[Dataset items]

______________________________

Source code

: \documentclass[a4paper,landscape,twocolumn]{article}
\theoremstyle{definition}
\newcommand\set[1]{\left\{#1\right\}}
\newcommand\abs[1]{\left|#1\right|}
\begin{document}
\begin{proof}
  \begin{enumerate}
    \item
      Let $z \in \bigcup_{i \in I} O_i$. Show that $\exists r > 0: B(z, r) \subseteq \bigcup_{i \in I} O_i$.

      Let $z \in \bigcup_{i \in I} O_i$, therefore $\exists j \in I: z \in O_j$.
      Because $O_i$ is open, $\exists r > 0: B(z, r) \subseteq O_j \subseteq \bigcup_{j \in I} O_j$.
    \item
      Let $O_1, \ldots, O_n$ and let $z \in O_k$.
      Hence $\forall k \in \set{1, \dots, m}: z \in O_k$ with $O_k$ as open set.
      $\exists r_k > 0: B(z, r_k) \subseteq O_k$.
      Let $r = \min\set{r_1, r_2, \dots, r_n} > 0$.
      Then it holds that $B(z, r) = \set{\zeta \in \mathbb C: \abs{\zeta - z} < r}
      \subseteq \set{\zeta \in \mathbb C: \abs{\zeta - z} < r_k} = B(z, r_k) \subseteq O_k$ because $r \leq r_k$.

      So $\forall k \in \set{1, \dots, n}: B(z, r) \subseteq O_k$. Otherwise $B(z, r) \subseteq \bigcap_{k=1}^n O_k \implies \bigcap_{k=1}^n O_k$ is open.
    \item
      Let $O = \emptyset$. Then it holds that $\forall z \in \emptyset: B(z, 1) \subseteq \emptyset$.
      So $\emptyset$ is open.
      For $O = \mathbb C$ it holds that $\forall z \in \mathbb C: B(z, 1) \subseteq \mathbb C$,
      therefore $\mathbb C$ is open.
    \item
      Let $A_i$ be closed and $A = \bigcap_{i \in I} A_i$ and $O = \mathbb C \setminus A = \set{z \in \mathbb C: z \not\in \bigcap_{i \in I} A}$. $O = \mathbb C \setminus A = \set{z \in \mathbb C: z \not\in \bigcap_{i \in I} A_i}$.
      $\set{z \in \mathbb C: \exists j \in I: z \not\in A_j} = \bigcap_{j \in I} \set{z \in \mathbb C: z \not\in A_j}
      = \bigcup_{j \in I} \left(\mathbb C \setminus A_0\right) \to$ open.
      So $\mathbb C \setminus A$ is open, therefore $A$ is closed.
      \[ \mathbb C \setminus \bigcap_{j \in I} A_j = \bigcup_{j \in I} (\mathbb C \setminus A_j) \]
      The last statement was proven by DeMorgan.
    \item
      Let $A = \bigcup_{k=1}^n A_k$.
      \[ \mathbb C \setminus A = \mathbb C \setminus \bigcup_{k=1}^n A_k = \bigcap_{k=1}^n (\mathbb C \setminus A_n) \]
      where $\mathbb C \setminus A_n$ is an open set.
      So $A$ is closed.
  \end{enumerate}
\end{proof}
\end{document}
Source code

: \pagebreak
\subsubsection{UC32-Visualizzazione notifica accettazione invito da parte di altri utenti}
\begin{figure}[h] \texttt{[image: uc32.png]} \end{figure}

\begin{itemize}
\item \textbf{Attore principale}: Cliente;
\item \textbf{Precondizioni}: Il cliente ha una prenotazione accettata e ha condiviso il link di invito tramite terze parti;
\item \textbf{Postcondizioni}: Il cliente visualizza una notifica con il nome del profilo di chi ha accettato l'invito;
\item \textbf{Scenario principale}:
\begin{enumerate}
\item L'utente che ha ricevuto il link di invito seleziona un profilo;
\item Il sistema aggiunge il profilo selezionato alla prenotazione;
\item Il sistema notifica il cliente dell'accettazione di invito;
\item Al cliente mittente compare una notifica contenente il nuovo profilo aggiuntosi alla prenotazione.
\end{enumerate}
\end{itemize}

______________________________

What you need to do: Of the entries above, transcribe exactly those lines that fall between the line containing "z \in O_j$." and the line containing "For $O = \mathbb", together with those two lines.

Answer to this exercise:
      Let $z \in \bigcup_{i \in I} O_i$, therefore $\exists j \in I: z \in O_j$.
      Because $O_i$ is open, $\exists r > 0: B(z, r) \subseteq O_j \subseteq \bigcup_{j \in I} O_j$.
    \item
      Let $O_1, \ldots, O_n$ and let $z \in O_k$.
      Hence $\forall k \in \set{1, \dots, m}: z \in O_k$ with $O_k$ as open set.
      $\exists r_k > 0: B(z, r_k) \subseteq O_k$.
      Let $r = \min\set{r_1, r_2, \dots, r_n} > 0$.
      Then it holds that $B(z, r) = \set{\zeta \in \mathbb C: \abs{\zeta - z} < r}
      \subseteq \set{\zeta \in \mathbb C: \abs{\zeta - z} < r_k} = B(z, r_k) \subseteq O_k$ because $r \leq r_k$.

      So $\forall k \in \set{1, \dots, n}: B(z, r) \subseteq O_k$. Otherwise $B(z, r) \subseteq \bigcap_{k=1}^n O_k \implies \bigcap_{k=1}^n O_k$ is open.
    \item
      Let $O = \emptyset$. Then it holds that $\forall z \in \emptyset: B(z, 1) \subseteq \emptyset$.
      So $\emptyset$ is open.
      For $O = \mathbb C$ it holds that $\forall z \in \mathbb C: B(z, 1) \subseteq \mathbb C$,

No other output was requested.